Standards such as SBOM, VEX, and VDR enable software producers to describe composition, origin, and vulnerability status in a consistent and automation-friendly way. By applying these standards, organizations can:
- Gain full visibility into software components and their provenance (origin)
- Assess whether known vulnerabilities are relevant or exploitable in the intended environment
- Trace the trust level and history of included software
- Automate ingestion, validation, and analysis using independent tools
The formats required for these artifacts are listed in Formats and Encoding. Using standardised formats supports repeatable, scalable, and tool-agnostic software assurance across all relevant suppliers and deliveries.
Purpose and scope
This section serves as a content requirement guide for SBOM, VEX, and VDR artifacts. It provides guidance both for those developing software and producing these artifacts, and for those consuming and making use of them.
- Define content expectations — describes the key information that must be included in submitted SBOMs, VEX files, and VDRs. These expectations are expressed as high-level information areas (such as metadata, dependencies, and lifecycle) rather than formal field-by-field schemas.
- Support standards-based implementation — aligns the requirements with internationally accepted specifications such as CycloneDX and SPDX. Rather than reproducing or redefining these standards, the document provides guidance on how they should be applied to fulfill the content expectations.
- Provide rationale and guidance — explains why certain information is important. Where useful, examples and representative JSON snippets are included to show how requirements can be met in practice.
- Enable automated validation — supports the goal of increasing efficiency through automation by enabling validation of submitted artifacts for completeness, correctness, digital signatures, and compliance.

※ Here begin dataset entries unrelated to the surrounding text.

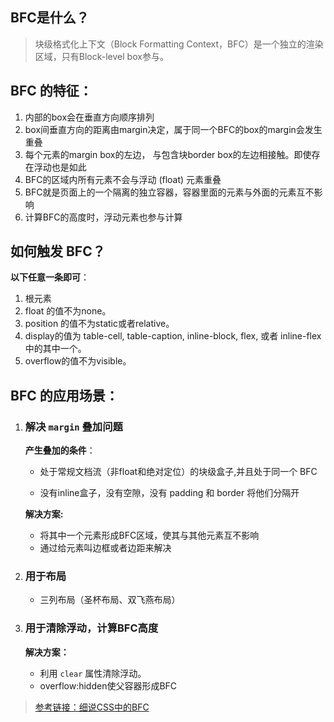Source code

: ## BFC是什么？

> 块级格式化上下文（Block Formatting Context，BFC）是一个独立的渲染区域，只有Block-level box参与。



## BFC 的特征：

1. 内部的box会在垂直方向顺序排列
2. box间垂直方向的距离由margin决定，属于同一个BFC的box的margin会发生重叠
3. 每个元素的margin box的左边， 与包含块border box的左边相接触。即使存在浮动也是如此
4. BFC的区域内所有元素不会与浮动 (float) 元素重叠
5. BFC就是页面上的一个隔离的独立容器，容器里面的元素与外面的元素互不影响
6. 计算BFC的高度时，浮动元素也参与计算



## 如何触发 BFC？

**以下任意一条即可**：

1. 根元素
2. float 的值不为none。
3. position 的值不为static或者relative。
4. display的值为 table-cell, table-caption, inline-block, flex, 或者 inline-flex中的其中一个。
5. overflow的值不为visible。



## BFC 的应用场景：

1. ###   解决 `margin` 叠加问题

   **产生叠加的条件**：

   - 处于常规文档流（非float和绝对定位）的块级盒子,并且处于同一个 BFC 

   - 没有inline盒子，没有空隙，没有 padding 和 border 将他们分隔开

   

   **解决方案:**

   - 将其中一个元素形成BFC区域，使其与其他元素互不影响
   - 通过给元素叫边框或者边距来解决

   

2. ### 用于布局

   - 三列布局（圣杯布局、双飞燕布局）

3. ### 用于清除浮动，计算BFC高度

   **解决方案：**

   - 利用 `clear` 属性清除浮动。
   - overflow:hidden使父容器形成BFC



> [参考链接：细说CSS中的BFC](https://juejin.im/post/583bb606a22b9d006c141286)

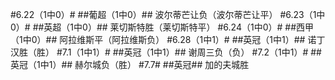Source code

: ﻿#6.22（1中0）#
##葡超（1中0）##
波尔蒂芒让负（波尔蒂芒让平）
#6.23（1中0）#
##英超（1中0）##
莱切斯特胜（莱切斯特平）
#6.24（1中0）#
##西甲（1中0）##
阿拉维斯平（阿拉维斯负）
#6.28（1中1）#
##英冠（1中1）##
诺丁汉胜（胜）
#7.1（1中1）#
##英冠（1中1）##
谢周三负（负）
#7.2（1中1）#
##英冠（1中1）##
赫尔城负（胜）
#7.7#
##英冠##
加的夫城胜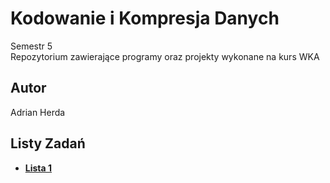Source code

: # Kodowanie i Kompresja Danych

Semestr 5 <br>
Repozytorium zawierające programy oraz projekty wykonane na kurs WKA

## Autor
Adrian Herda

## Listy Zadań
* [<b>Lista 1</b>](listy_zadan/lista1.pdf)
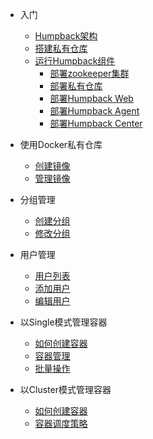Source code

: - 入门
  - [Humpback架构](humpback-arch.md)
  - [搭建私有仓库](build-registry.md)
  - [运行Humpback组件](run-humpback-components.md)
    - [部署zookeeper集群](run-zookeeper.md)
    - [部署私有仓库](run-registry.md)
    - [部署Humpback Web](run-humpback-web.md)
    - [部署Humpback Agent](run-humpback-agent.md)
    - [部署Humpback Center](run-humpback-center.md)
- 使用Docker私有仓库
  - [创建镜像](build-image.md)
  - [管理镜像](manage-image.md)

- 分组管理
  - [创建分组](create-group.md)
  - [修改分组](edit-group.md)
  
- 用户管理
  - [用户列表](user-manage.md)
  - [添加用户](add-user.md)
  - [编辑用户](edit-user.md)

- 以Single模式管理容器
  - [如何创建容器](single-create-container.md)
  - [容器管理](single-manage-container.md)
  - [批量操作](single-batch-operate.md)

- 以Cluster模式管理容器
  - [如何创建容器](cluster-create-container.md)
  - [容器调度策略](cluster-container-schedule.md)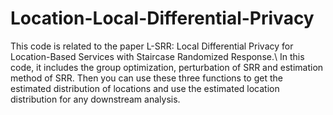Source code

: # Location-Local-Differential-Privacy
This code is related to the paper L-SRR: Local Differential Privacy for Location-Based Services with Staircase Randomized Response.\\
In this code, it includes the group optimization, perturbation of SRR and estimation method of SRR.
Then you can use these three functions to get the estimated distribution of locations and use the estimated location distribution for any downstream analysis.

Important note: This site does not replicate the structure, terminology, or field definitions of CycloneDX, SPDX, or other referenced specifications. Instead, it outlines what content is expected and why. It is the supplier's responsibility to ensure conformance with both the base specification and the content requirements defined here.
All SBOM, VEX, and VDR artifacts must conform to the format and encoding constraints defined in Formats and Encoding.
Intended audience
- Organizations that develop or deliver software and are responsible for producing SBOMs, VEX documents, and VDRs.
- Technical staff such as software developers, security engineers, and compliance specialists involved in generating and maintaining these artifacts.
- Personnel involved in procurement, assurance, or risk management who rely on SBOMs and related artifacts.
- Stakeholders who use the artifacts in contexts such as procurement, security evaluation and lifecycle management.
How to use this section
- Start with SBOM Requirements to understand maturity levels and the high-level field expectations.
- Review Concepts for background on standards, terminology, and accepted formats.
- Dive into Components, Suppliers, Vulnerabilities, VEX / VDR, and Licenses for field-by-field guidance on each topic.